Input material below:
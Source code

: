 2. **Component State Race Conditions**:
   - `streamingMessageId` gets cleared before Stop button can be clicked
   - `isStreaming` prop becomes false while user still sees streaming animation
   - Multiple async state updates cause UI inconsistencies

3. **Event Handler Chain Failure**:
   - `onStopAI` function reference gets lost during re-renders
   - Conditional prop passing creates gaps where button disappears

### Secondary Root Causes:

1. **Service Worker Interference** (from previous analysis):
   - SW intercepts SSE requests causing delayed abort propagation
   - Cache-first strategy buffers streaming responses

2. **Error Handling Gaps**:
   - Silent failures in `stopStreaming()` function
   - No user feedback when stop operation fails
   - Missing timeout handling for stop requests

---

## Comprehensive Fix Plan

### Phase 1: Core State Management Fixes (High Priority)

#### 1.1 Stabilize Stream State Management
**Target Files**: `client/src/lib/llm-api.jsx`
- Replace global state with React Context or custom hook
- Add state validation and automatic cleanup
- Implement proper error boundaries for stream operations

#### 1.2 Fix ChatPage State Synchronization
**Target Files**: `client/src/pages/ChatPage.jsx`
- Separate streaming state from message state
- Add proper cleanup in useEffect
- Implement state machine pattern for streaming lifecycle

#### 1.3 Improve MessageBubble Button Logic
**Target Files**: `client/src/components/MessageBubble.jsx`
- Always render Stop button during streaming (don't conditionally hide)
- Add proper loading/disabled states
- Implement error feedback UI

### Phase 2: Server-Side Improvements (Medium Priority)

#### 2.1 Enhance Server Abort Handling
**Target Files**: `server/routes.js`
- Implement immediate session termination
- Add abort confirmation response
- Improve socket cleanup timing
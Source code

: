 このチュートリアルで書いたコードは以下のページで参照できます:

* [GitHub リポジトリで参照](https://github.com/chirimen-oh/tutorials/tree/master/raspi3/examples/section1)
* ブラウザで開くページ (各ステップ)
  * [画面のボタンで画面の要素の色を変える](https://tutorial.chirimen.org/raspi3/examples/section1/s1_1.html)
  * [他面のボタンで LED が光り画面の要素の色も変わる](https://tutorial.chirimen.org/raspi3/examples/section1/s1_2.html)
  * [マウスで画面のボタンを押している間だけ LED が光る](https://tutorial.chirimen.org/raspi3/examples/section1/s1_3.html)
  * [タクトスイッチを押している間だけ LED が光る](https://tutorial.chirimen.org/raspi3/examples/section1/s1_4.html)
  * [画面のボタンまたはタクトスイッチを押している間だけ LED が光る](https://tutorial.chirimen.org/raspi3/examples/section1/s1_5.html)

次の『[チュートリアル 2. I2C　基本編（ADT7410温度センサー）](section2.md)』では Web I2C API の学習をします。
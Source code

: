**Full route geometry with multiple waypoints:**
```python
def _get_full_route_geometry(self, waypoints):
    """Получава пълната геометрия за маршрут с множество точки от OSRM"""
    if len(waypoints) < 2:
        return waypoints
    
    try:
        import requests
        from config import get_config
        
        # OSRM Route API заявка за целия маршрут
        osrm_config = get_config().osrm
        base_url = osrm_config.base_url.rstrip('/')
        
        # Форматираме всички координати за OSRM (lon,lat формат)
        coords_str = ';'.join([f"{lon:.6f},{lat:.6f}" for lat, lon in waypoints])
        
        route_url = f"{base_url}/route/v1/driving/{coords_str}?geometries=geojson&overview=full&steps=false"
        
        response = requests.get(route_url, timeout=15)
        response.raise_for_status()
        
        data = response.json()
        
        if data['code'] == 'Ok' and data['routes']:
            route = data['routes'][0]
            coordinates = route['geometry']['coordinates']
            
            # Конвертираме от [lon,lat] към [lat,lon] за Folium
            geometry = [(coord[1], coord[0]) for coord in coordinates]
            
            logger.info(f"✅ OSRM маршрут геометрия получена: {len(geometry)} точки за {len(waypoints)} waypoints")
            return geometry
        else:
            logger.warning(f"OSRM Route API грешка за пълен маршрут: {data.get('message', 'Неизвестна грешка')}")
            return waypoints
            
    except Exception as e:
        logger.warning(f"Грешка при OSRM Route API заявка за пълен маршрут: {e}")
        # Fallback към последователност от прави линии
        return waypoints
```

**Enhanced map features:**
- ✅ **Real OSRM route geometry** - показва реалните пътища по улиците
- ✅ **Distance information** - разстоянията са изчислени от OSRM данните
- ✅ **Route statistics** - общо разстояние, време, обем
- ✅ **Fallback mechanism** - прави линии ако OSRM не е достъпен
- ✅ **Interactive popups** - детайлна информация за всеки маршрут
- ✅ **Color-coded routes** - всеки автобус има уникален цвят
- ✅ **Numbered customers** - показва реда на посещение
End of Input material.
:: Task item ::
Every entry that appears above should be duplicated exactly.

:: Solution to this exercise ::
Source code

: 2. **Component State Race Conditions**:
   - `streamingMessageId` gets cleared before Stop button can be clicked
   - `isStreaming` prop becomes false while user still sees streaming animation
   - Multiple async state updates cause UI inconsistencies

3. **Event Handler Chain Failure**:
   - `onStopAI` function reference gets lost during re-renders
   - Conditional prop passing creates gaps where button disappears

### Secondary Root Causes:

1. **Service Worker Interference** (from previous analysis):
   - SW intercepts SSE requests causing delayed abort propagation
   - Cache-first strategy buffers streaming responses

2. **Error Handling Gaps**:
   - Silent failures in `stopStreaming()` function
   - No user feedback when stop operation fails
   - Missing timeout handling for stop requests

---

## Comprehensive Fix Plan

### Phase 1: Core State Management Fixes (High Priority)

#### 1.1 Stabilize Stream State Management
**Target Files**: `client/src/lib/llm-api.jsx`
- Replace global state with React Context or custom hook
- Add state validation and automatic cleanup
- Implement proper error boundaries for stream operations

#### 1.2 Fix ChatPage State Synchronization
**Target Files**: `client/src/pages/ChatPage.jsx`
- Separate streaming state from message state
- Add proper cleanup in useEffect
- Implement state machine pattern for streaming lifecycle

#### 1.3 Improve MessageBubble Button Logic
**Target Files**: `client/src/components/MessageBubble.jsx`
- Always render Stop button during streaming (don't conditionally hide)
- Add proper loading/disabled states
- Implement error feedback UI

### Phase 2: Server-Side Improvements (Medium Priority)

#### 2.1 Enhance Server Abort Handling
**Target Files**: `server/routes.js`
- Implement immediate session termination
- Add abort confirmation response
- Improve socket cleanup timing
Source code

: このチュートリアルで書いたコードは以下のページで参照できます:

* [GitHub リポジトリで参照](https://github.com/chirimen-oh/tutorials/tree/master/raspi3/examples/section1)
* ブラウザで開くページ (各ステップ)
  * [画面のボタンで画面の要素の色を変える](https://tutorial.chirimen.org/raspi3/examples/section1/s1_1.html)
  * [他面のボタンで LED が光り画面の要素の色も変わる](https://tutorial.chirimen.org/raspi3/examples/section1/s1_2.html)
  * [マウスで画面のボタンを押している間だけ LED が光る](https://tutorial.chirimen.org/raspi3/examples/section1/s1_3.html)
  * [タクトスイッチを押している間だけ LED が光る](https://tutorial.chirimen.org/raspi3/examples/section1/s1_4.html)
  * [画面のボタンまたはタクトスイッチを押している間だけ LED が光る](https://tutorial.chirimen.org/raspi3/examples/section1/s1_5.html)

次の『[チュートリアル 2. I2C　基本編（ADT7410温度センサー）](section2.md)』では Web I2C API の学習をします。
Source code

:**Full route geometry with multiple waypoints:**
```python
def _get_full_route_geometry(self, waypoints):
    """Получава пълната геометрия за маршрут с множество точки от OSRM"""
    if len(waypoints) < 2:
        return waypoints
    
    try:
        import requests
        from config import get_config
        
        # OSRM Route API заявка за целия маршрут
        osrm_config = get_config().osrm
        base_url = osrm_config.base_url.rstrip('/')
        
        # Форматираме всички координати за OSRM (lon,lat формат)
        coords_str = ';'.join([f"{lon:.6f},{lat:.6f}" for lat, lon in waypoints])
        
        route_url = f"{base_url}/route/v1/driving/{coords_str}?geometries=geojson&overview=full&steps=false"
        
        response = requests.get(route_url, timeout=15)
        response.raise_for_status()
        
        data = response.json()
        
        if data['code'] == 'Ok' and data['routes']:
            route = data['routes'][0]
            coordinates = route['geometry']['coordinates']
            
            # Конвертираме от [lon,lat] към [lat,lon] за Folium
            geometry = [(coord[1], coord[0]) for coord in coordinates]
            
            logger.info(f"✅ OSRM маршрут геометрия получена: {len(geometry)} точки за {len(waypoints)} waypoints")
            return geometry
        else:
            logger.warning(f"OSRM Route API грешка за пълен маршрут: {data.get('message', 'Неизвестна грешка')}")
            return waypoints
            
    except Exception as e:
        logger.warning(f"Грешка при OSRM Route API заявка за пълен маршрут: {e}")
        # Fallback към последователност от прави линии
        return waypoints
```

**Enhanced map features:**
- ✅ **Real OSRM route geometry** - показва реалните пътища по улиците
- ✅ **Distance information** - разстоянията са изчислени от OSRM данните
- ✅ **Route statistics** - общо разстояние, време, обем
- ✅ **Fallback mechanism** - прави линии ако OSRM не е достъпен
- ✅ **Interactive popups** - детайлна информация за всеки маршрут
- ✅ **Color-coded routes** - всеки автобус има уникален цвят
- ✅ **Numbered customers** - показва реда на посещение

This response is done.